Attorney Barrett Painter has been named Cleveland Municipal Court judge to finish the term of the late Bill Moss.
Painter, who will be sworn in on Sept. 8, will serve a two-year term.
Painter was one of two local attorneys who applied for the position.
“I grew up here, watched my dad (Harlan Painter) be the city attorney forever and I wanted to give back to the city,” Painter said.
His father served as the city attorney for more than 40 years.
District 4 Councilman David May nominated Painter for the position during Monday’s voting session.
“I worked for my dad for eight years … and as part of that time I was the city prosecutor for the city of Cleveland, so I think I have the experience. Hopefully, we will be able to do a good job for the city and the people of Cleveland,” Painter said.
Since 2005, Painter has been an attorney with Chancey, Kanavos, Love & Painter.
“I’ve done mainly family law, divorces, child custody, parenting time issues … I do some disability Social Security, but mainly family law,” Painter said.
The city court deals with cases of city ordinance and environmental code violations.
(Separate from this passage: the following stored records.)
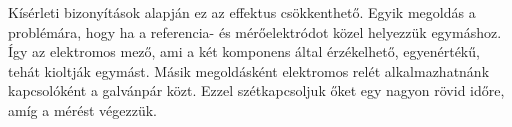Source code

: Kísérleti bizonyítások alapján ez az effektus csökkenthető. Egyik megoldás a problémára, hogy ha a referencia- és mérőelektródot közel helyezzük egymáshoz. Így az elektromos mező, ami a két komponens által érzékelhető, egyenértékű, tehát kioltják egymást. Másik megoldásként elektromos relét alkalmazhatnánk kapcsolóként a galvánpár közt. Ezzel szétkapcsoljuk őket egy nagyon rövid időre, amíg a mérést végezzük.




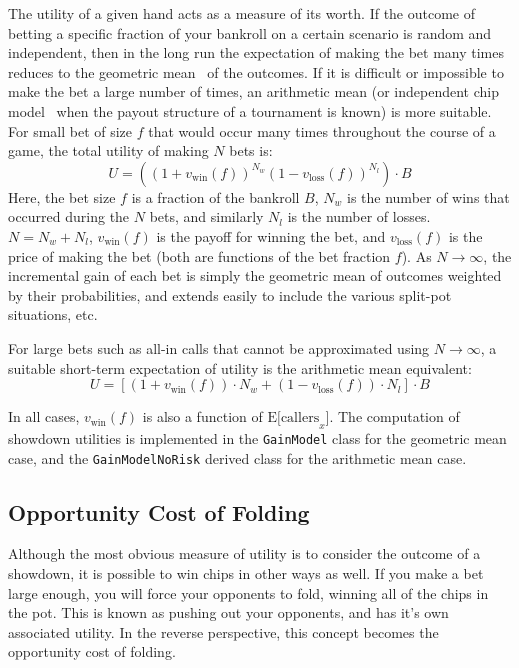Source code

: The utility of a given hand acts as a measure of its worth.
If the outcome of betting a specific fraction of your bankroll on a certain scenario is random and independent, then in the long run the expectation of making the bet many times reduces to the geometric mean~\cite{KellyCriterion} of the outcomes.
If it is difficult or impossible to make the bet a large number of times, an arithmetic mean (or independent chip model~\cite{ICMmag2007} when the payout structure of a tournament is known) is more suitable.
For small bet of size $f$ that would occur many times throughout the course of a game, the total utility of making $N$ bets is:
\[
U = \left( \left( 1 + v_{\mathrm{win}} \left( f \right) \right)^{N_w} \left( 1 - v_{\mathrm{loss}} \left( f \right) \right)^{N_l} \right) \cdot B
\]
Here, the bet size $f$ is a fraction of the bankroll $B$, $N_w$ is the number of wins that occurred during the $N$ bets, and similarly $N_l$ is the number of losses.
$N = N_w + N_l$, $v_{\mathrm{win}} \left( f \right)$ is the payoff for winning the bet, and $v_{\mathrm{loss}} \left( f \right)$ is the price of making the bet (both are functions of the bet fraction $f$).
As $N \to \infty$, the incremental gain of each bet is simply the geometric mean of outcomes weighted by their probabilities, and extends easily to include the various split-pot situations, etc.

For large bets such as all-in calls that cannot be approximated using $N \to \infty$, a suitable short-term expectation of utility is the arithmetic mean equivalent:
\[
U = \left[ \left( 1 + v_{\mathrm{win}} \left( f \right) \right) \cdot N_w + \left( 1 - v_{\mathrm{loss}} \left( f \right) \right) \cdot N_l \right] \cdot B
\]

In all cases, $v_{\mathrm{win}} \left( f \right)$ is also a function of $\mathrm{E[callers}_x]$.
The computation of showdown utilities is implemented in the \texttt{GainModel} class for the geometric mean case, and the \texttt{GainModelNoRisk} derived class for the arithmetic mean case.



\subsection{Opportunity Cost of Folding}
\label{sec:FoldEquity}
Although the most obvious measure of utility is to consider the outcome of a showdown, it is possible to win chips in other ways as well.
If you make a bet large enough, you will force your opponents to fold, winning all of the chips in the pot.
This is known as pushing out your opponents, and has it's own associated utility.
In the reverse perspective, this concept becomes the opportunity cost of folding.

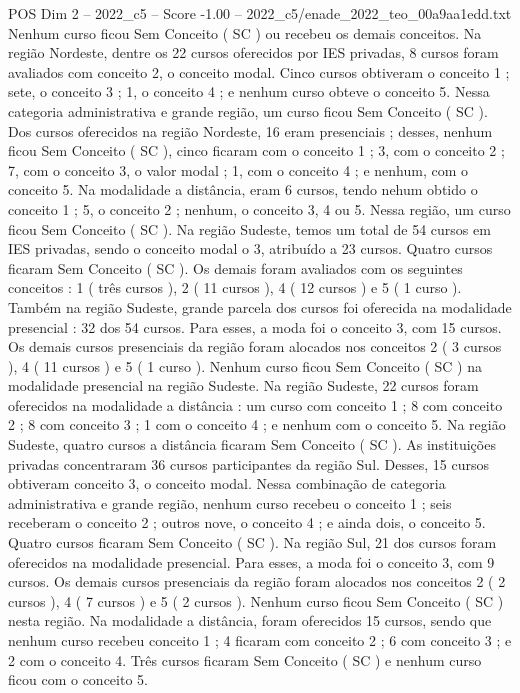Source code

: \begin{textsample}{POS Dim 2 – 2022\_c5 – Score -1.00 – 2022\_c5/enade\_2022\_teo\_00a9aa1edd.txt}
Nenhum curso ficou Sem Conceito ( SC ) ou recebeu os demais conceitos.
Na região Nordeste, dentre os 22 cursos oferecidos por IES privadas, 8 cursos foram avaliados com conceito 2, o conceito modal.
Cinco cursos obtiveram o conceito 1 ; sete, o conceito 3 ; 1, o conceito 4 ; e nenhum curso obteve o conceito 5.
Nessa categoria administrativa e grande região, um curso ficou Sem Conceito ( SC ).
Dos cursos oferecidos na região Nordeste, 16 eram presenciais ; desses, nenhum ficou Sem Conceito ( SC ), cinco ficaram com o conceito 1 ; 3, com o conceito 2 ; 7, com o conceito 3, o valor modal ; 1, com o conceito 4 ; e nenhum, com o conceito 5.
Na modalidade a distância, eram 6 cursos, tendo nehum obtido o conceito 1 ; 5, o conceito 2 ; nenhum, o conceito 3, 4 ou 5.
Nessa região, um curso ficou Sem Conceito ( SC ).
Na região Sudeste, temos um total de 54 cursos em IES privadas, sendo o conceito modal o 3, atribuído a 23 cursos.
Quatro cursos ficaram Sem Conceito ( SC ).
Os demais foram avaliados com os seguintes conceitos : 1 ( três cursos ), 2 ( 11 cursos ), 4 ( 12 cursos ) e 5 ( 1 curso ).
Também na região Sudeste, grande parcela dos cursos foi oferecida na modalidade presencial : 32 dos 54 cursos.
Para esses, a moda foi o conceito 3, com 15 cursos.
Os demais cursos presenciais da região foram alocados nos conceitos 2 ( 3 cursos ), 4 ( 11 cursos ) e 5 ( 1 curso ).
Nenhum curso ficou Sem Conceito ( SC ) na modalidade presencial na região Sudeste.
Na região Sudeste, 22 cursos foram oferecidos na modalidade a distância : um curso com conceito 1 ; 8 com conceito 2 ; 8 com conceito 3 ; 1 com o conceito 4 ; e nenhum com o conceito 5.
Na região Sudeste, quatro cursos a distância ficaram Sem Conceito ( SC ).
As instituições privadas concentraram 36 cursos participantes da região Sul.
Desses, 15 cursos obtiveram conceito 3, o conceito modal.
Nessa combinação de categoria administrativa e grande região, nenhum curso recebeu o conceito 1 ; seis receberam o conceito 2 ; outros nove, o conceito 4 ; e ainda dois, o conceito 5.
Quatro cursos ficaram Sem Conceito ( SC ).
Na região Sul, 21 dos cursos foram oferecidos na modalidade presencial.
Para esses, a moda foi o conceito 3, com 9 cursos.
Os demais cursos presenciais da região foram alocados nos conceitos 2 ( 2 cursos ), 4 ( 7 cursos ) e 5 ( 2 cursos ).
Nenhum curso ficou Sem Conceito ( SC ) nesta região.
Na modalidade a distância, foram oferecidos 15 cursos, sendo que nenhum curso recebeu conceito 1 ; 4 ficaram com conceito 2 ; 6 com conceito 3 ; e 2 com o conceito 4.
Três cursos ficaram Sem Conceito ( SC ) e nenhum curso ficou com o conceito 5.

\end{textsample}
Also during the meeting, the Cleveland City Council voted to buy a building next to the Webb building, which sits over the Taylor Spring, to convert the area into an historic site. Taylor Spring is the starting site of Cleveland’s history.
Rowland said the Tennessee Historical Commission will be coming to the site on Wednesday to discuss its historic significance and the city’s plans for the site.
Two resolutions were also approved:
n Authorizing the Chief Executive Officer Ken Webb of Cleveland Utilities to act on behalf of the City of Cleveland with respect to a loan application with the Tennessee Department of Environment and Conservation, Drinking Water State Revolving Fund Loan Program for water meter replacements”
n Authorizing the financing of a water facilities project construction, including authorizing the execution of needed documentation.